Isto é, todas essas transações mencionadas envolviam algum tipo de troca física, o que promovia o ICMS em detrimento do ISS, que alcançava precipuamente itens contidos em uma lista de serviços editada em 1968 e retrofitada em 2003, 2016 e 2020.
O avanço tecnológico possibilitou, sobretudo, uma redução dos custos na venda de mercadorias e serviços, garantindo não só uma escala muito superior em comparação aos volumes até então praticados, como uma expansão do alcance de mercado dos consumidores e fornecedores, que deixaram de ser regionais e passaram a ser globais.
A digitalização é, portanto, um processo transformativo impulsionado pelas inovações tecnológicas que afetam a cada dia todos os aspectos de nossas vidas, assim como a organização e funcionamento da economia e da sociedade. O alcance e a velocidade das mudanças são massivos, trazendo com elas a sua quota de disrupção e incertezas.
A acentuada incorporação da tecnologia da informação e comunicação propiciou o florescimento e a profusão de novas atividades — produtos e serviços — tanto nos setores públicos quanto nas áreas privadas. Tais tecnologias não apenas alavancaram a eficiência e o campo de atuação das companhias por elas beneficiadas, mas também transformaram os meios pelos quais os produtos e serviços por elas comercializados são produzidos e entregues, redesenhando o modelo de negócio até então adotado por multinacionais e startups.
Típico exemplo das mudanças proporcionadas pelo desenvolvimento da tecnologia da informação e comunicação pode ser observado nas impressões tridimensionais, atividade bastante comum nos dias atuais. Com o avanço da digitalização da economia, ao invés de se vender um vaso de plantas pelos meios tradicionalmente conhecidos, é possível que um dado consumidor faça o download do projeto feito sob medida e “materialize” o vaso em sua própria impressora. Isso sem a necessidade de ir a uma loja específica, de forma rápida, dinâmica e virtual.
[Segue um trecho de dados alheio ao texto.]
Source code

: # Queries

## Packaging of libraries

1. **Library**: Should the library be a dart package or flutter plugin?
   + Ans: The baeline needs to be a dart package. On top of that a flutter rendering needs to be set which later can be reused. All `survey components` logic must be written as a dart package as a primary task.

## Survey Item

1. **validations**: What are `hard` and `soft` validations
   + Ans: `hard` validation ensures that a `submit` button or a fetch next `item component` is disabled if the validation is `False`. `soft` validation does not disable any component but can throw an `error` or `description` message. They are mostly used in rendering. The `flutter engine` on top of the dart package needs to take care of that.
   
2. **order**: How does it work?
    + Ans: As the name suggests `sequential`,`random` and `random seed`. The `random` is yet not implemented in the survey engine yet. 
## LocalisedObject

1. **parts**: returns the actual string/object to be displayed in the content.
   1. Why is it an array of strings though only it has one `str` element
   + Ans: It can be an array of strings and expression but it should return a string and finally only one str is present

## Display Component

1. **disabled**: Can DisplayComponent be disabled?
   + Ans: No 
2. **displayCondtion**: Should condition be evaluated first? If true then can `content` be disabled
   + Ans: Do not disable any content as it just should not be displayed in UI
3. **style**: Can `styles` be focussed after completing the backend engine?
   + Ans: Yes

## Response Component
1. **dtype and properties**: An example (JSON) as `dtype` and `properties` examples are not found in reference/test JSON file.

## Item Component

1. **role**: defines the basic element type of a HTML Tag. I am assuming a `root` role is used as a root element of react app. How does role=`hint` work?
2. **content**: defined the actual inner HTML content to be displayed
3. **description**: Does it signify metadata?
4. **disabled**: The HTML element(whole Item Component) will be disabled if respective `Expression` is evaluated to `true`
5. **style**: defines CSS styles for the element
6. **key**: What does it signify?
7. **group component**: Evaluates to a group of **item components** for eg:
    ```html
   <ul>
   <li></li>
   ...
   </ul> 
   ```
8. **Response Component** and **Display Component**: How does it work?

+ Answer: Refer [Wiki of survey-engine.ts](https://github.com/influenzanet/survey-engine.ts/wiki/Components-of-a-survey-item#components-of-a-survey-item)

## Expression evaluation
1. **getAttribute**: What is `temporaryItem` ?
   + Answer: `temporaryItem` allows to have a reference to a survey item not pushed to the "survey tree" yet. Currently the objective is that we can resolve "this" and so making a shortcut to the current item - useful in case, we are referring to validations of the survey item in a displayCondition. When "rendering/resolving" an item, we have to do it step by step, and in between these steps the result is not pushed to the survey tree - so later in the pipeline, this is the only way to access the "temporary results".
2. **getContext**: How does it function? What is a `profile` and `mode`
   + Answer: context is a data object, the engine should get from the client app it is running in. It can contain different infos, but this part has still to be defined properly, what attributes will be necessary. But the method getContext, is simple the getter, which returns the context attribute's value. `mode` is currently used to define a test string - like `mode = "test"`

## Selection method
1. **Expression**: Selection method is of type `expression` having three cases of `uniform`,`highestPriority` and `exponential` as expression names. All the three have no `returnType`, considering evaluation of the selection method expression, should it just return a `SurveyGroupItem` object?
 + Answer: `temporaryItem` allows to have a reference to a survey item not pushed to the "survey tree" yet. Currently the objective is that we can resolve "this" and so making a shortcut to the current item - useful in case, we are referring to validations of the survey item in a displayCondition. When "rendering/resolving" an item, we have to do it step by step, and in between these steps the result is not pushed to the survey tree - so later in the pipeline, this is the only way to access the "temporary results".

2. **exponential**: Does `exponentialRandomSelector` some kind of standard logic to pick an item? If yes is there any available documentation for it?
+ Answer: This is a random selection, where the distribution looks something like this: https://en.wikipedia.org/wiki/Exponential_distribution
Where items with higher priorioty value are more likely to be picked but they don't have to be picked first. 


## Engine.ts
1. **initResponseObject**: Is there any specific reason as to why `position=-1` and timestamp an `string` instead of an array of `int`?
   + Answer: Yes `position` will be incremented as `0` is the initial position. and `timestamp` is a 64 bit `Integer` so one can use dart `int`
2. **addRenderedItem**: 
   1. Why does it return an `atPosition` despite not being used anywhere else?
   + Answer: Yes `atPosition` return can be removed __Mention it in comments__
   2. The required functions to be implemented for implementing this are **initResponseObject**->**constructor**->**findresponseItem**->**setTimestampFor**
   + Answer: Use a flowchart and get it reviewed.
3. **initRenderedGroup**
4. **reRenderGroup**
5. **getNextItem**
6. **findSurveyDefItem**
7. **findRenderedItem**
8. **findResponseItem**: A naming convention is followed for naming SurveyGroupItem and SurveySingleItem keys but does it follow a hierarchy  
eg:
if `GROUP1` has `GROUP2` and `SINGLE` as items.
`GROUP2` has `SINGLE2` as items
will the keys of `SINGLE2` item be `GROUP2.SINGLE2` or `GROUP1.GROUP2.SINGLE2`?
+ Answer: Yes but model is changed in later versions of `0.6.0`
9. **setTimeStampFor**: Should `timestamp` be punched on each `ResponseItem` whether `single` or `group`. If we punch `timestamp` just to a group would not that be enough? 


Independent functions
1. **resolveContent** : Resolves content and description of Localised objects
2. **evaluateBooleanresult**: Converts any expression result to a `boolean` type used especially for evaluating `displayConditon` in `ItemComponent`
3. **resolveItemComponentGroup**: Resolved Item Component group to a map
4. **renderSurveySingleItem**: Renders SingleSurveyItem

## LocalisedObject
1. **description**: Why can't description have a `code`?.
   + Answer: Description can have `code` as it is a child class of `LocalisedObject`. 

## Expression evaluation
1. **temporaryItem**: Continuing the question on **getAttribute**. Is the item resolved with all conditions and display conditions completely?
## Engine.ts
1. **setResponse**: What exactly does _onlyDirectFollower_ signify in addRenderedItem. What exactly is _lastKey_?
A consequência fiscal de tal mudança na relação entre fornecedores e consumidores, bem como nas atividades e modelo de negócios tradicionalmente adotados pelos grupos corporativos deságua, em grande parte, no ISS, cuja tendência é aumentar o seu campo de incidência, ainda que por meios das famigeradas listas de serviços e ainda que abranja atividades complexas ou híbridas e que não se resumem a uma mera obrigação de fazer.
Tradicionalmente o Supremo Tribunal Federal adotava a conceituação trazida pelo Código Civil para fins da caracterização da prestação de serviço, isto é, sendo verificada a existência de uma obrigação de fazer, restava caracterizada a prestação de serviço, o que levaria, consequentemente, à incidência do ISS.
Após um longo período decidindo pela incidência do ISS de acordo com a dicotomia obrigação de dar versus obrigação de fazer, o Supremo Tribunal Federal passou a incorporar novas referências para a prestação de serviço.
Ao julgar o Recurso Extraordinário nº 592.905, que abordava os contratos de leasing financeiro, aquela corte começou a dar os primeiros sinais de que a obrigação de fazer não seria mais o principal critério para verificar a incidência do ISS. A partir daquele momento, o STF passou a inserir o entendimento de que a lei complementar do ISS não continha a definição de serviço e que o seu limite de aplicação estaria apenas no artigo 156, inciso III, da Constituição Federal.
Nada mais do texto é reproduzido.